# [Stored data entries]
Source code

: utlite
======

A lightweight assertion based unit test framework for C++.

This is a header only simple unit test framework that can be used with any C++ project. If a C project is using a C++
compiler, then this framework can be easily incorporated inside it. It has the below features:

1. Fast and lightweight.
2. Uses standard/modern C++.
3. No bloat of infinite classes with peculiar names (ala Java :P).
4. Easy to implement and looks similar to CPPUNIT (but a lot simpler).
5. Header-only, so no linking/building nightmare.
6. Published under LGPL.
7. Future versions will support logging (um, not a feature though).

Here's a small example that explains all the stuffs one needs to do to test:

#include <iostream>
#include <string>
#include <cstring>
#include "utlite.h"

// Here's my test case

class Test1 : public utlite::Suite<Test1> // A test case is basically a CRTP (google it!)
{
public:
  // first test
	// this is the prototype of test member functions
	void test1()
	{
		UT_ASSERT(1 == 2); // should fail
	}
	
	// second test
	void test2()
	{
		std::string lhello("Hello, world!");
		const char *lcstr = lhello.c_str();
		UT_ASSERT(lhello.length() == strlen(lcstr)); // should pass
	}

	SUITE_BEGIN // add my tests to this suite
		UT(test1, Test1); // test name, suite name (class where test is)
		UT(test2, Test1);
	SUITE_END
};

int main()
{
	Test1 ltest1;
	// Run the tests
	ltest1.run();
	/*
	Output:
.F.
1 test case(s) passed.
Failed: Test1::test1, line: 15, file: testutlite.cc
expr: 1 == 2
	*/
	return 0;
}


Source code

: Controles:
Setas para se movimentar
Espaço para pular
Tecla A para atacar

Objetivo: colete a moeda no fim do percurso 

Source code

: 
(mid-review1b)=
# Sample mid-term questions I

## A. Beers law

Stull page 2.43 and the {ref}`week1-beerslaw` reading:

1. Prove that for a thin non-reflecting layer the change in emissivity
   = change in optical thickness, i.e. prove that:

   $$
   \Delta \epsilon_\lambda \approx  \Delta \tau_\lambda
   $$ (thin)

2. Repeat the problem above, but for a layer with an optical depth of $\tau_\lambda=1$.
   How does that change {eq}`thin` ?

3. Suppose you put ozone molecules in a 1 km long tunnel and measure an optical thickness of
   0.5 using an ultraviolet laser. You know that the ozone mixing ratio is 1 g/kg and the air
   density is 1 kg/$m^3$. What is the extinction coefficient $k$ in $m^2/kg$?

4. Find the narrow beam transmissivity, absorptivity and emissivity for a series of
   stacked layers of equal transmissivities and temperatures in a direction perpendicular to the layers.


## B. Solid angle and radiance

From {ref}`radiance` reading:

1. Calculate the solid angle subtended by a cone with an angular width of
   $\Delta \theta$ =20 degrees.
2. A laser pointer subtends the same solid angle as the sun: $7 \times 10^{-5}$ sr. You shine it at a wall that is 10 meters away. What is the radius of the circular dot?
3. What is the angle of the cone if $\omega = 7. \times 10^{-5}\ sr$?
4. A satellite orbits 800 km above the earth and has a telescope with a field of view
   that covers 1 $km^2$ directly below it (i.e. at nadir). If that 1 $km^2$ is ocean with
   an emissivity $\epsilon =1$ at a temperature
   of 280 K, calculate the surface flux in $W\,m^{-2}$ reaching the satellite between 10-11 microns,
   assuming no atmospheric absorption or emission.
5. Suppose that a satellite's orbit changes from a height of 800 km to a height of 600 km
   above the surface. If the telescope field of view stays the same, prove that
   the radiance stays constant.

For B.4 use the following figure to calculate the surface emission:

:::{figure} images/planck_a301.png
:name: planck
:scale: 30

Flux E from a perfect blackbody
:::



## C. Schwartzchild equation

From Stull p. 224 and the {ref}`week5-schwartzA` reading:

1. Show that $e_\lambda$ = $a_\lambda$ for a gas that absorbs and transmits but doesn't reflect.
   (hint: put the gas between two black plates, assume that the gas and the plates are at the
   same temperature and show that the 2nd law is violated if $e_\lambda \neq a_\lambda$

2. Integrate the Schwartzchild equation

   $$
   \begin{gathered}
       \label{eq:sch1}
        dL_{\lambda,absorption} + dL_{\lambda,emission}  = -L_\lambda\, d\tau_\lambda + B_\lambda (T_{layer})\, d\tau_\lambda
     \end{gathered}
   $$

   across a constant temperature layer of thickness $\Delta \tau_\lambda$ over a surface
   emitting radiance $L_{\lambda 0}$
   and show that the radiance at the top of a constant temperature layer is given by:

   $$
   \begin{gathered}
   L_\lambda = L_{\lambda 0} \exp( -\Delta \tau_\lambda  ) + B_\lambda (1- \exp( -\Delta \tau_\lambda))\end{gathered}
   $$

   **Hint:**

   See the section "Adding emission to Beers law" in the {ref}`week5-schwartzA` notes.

# [Directions for this task]
Which of the lines above mention the word "public"? Pull those lines out.

# [Solution for this problem]
class Test1 : public utlite::Suite<Test1> // A test case is basically a CRTP (google it!)
public:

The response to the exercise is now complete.